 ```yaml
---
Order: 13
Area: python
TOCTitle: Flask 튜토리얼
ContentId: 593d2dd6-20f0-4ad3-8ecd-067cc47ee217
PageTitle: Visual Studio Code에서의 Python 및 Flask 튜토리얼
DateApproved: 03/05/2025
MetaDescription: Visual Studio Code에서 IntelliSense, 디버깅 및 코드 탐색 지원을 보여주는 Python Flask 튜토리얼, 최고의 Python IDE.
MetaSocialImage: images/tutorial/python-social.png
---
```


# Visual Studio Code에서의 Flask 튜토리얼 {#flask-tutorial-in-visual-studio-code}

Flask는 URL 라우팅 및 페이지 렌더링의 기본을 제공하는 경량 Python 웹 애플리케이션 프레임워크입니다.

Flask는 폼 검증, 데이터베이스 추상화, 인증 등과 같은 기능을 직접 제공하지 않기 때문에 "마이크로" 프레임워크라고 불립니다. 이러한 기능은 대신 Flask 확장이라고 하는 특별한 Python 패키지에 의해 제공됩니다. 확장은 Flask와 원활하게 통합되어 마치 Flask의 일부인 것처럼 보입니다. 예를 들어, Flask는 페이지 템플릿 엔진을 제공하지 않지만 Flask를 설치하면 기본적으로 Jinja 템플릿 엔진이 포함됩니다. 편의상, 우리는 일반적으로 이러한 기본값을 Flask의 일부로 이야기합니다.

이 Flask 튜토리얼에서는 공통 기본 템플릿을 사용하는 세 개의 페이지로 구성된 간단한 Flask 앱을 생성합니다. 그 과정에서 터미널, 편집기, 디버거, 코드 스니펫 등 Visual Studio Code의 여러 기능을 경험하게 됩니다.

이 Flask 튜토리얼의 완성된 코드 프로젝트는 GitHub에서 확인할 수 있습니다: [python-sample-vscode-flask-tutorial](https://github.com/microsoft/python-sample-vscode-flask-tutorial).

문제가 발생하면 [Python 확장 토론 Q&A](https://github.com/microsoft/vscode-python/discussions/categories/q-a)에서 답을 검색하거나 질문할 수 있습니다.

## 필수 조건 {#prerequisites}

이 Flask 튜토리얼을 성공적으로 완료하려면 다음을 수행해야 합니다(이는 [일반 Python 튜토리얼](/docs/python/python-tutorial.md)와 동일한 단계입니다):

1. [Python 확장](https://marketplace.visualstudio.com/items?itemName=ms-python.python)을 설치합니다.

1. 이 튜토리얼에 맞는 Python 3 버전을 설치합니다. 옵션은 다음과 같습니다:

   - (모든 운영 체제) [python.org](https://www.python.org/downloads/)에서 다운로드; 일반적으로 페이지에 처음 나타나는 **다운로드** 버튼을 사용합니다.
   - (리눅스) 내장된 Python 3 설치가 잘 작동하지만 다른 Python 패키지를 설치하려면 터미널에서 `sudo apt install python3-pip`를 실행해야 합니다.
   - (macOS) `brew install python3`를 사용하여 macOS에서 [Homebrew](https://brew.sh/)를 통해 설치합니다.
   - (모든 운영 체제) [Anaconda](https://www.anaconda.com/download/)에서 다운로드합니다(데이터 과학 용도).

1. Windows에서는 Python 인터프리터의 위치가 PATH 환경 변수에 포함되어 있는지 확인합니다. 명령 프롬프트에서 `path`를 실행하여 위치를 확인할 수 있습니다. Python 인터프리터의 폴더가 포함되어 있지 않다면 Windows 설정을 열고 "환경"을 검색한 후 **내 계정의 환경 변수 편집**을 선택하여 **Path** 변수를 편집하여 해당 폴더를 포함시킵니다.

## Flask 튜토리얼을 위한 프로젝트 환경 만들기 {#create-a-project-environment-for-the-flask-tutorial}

━━━━━━━━

**What this task involves**
The lines from the one containing "# Visual Studio" through the final line of the listing above are to be repeated exactly, and nothing else is to be printed.

**Task answer**
# Visual Studio Code에서의 Flask 튜토리얼 {#flask-tutorial-in-visual-studio-code}

Flask는 URL 라우팅 및 페이지 렌더링의 기본을 제공하는 경량 Python 웹 애플리케이션 프레임워크입니다.

Flask는 폼 검증, 데이터베이스 추상화, 인증 등과 같은 기능을 직접 제공하지 않기 때문에 "마이크로" 프레임워크라고 불립니다. 이러한 기능은 대신 Flask 확장이라고 하는 특별한 Python 패키지에 의해 제공됩니다. 확장은 Flask와 원활하게 통합되어 마치 Flask의 일부인 것처럼 보입니다. 예를 들어, Flask는 페이지 템플릿 엔진을 제공하지 않지만 Flask를 설치하면 기본적으로 Jinja 템플릿 엔진이 포함됩니다. 편의상, 우리는 일반적으로 이러한 기본값을 Flask의 일부로 이야기합니다.

이 Flask 튜토리얼에서는 공통 기본 템플릿을 사용하는 세 개의 페이지로 구성된 간단한 Flask 앱을 생성합니다. 그 과정에서 터미널, 편집기, 디버거, 코드 스니펫 등 Visual Studio Code의 여러 기능을 경험하게 됩니다.

이 Flask 튜토리얼의 완성된 코드 프로젝트는 GitHub에서 확인할 수 있습니다: [python-sample-vscode-flask-tutorial](https://github.com/microsoft/python-sample-vscode-flask-tutorial).

문제가 발생하면 [Python 확장 토론 Q&A](https://github.com/microsoft/vscode-python/discussions/categories/q-a)에서 답을 검색하거나 질문할 수 있습니다.

## 필수 조건 {#prerequisites}

이 Flask 튜토리얼을 성공적으로 완료하려면 다음을 수행해야 합니다(이는 [일반 Python 튜토리얼](/docs/python/python-tutorial.md)와 동일한 단계입니다):

1. [Python 확장](https://marketplace.visualstudio.com/items?itemName=ms-python.python)을 설치합니다.

1. 이 튜토리얼에 맞는 Python 3 버전을 설치합니다. 옵션은 다음과 같습니다:

   - (모든 운영 체제) [python.org](https://www.python.org/downloads/)에서 다운로드; 일반적으로 페이지에 처음 나타나는 **다운로드** 버튼을 사용합니다.
   - (리눅스) 내장된 Python 3 설치가 잘 작동하지만 다른 Python 패키지를 설치하려면 터미널에서 `sudo apt install python3-pip`를 실행해야 합니다.
   - (macOS) `brew install python3`를 사용하여 macOS에서 [Homebrew](https://brew.sh/)를 통해 설치합니다.
   - (모든 운영 체제) [Anaconda](https://www.anaconda.com/download/)에서 다운로드합니다(데이터 과학 용도).

1. Windows에서는 Python 인터프리터의 위치가 PATH 환경 변수에 포함되어 있는지 확인합니다. 명령 프롬프트에서 `path`를 실행하여 위치를 확인할 수 있습니다. Python 인터프리터의 폴더가 포함되어 있지 않다면 Windows 설정을 열고 "환경"을 검색한 후 **내 계정의 환경 변수 편집**을 선택하여 **Path** 변수를 편집하여 해당 폴더를 포함시킵니다.

## Flask 튜토리얼을 위한 프로젝트 환경 만들기 {#create-a-project-environment-for-the-flask-tutorial}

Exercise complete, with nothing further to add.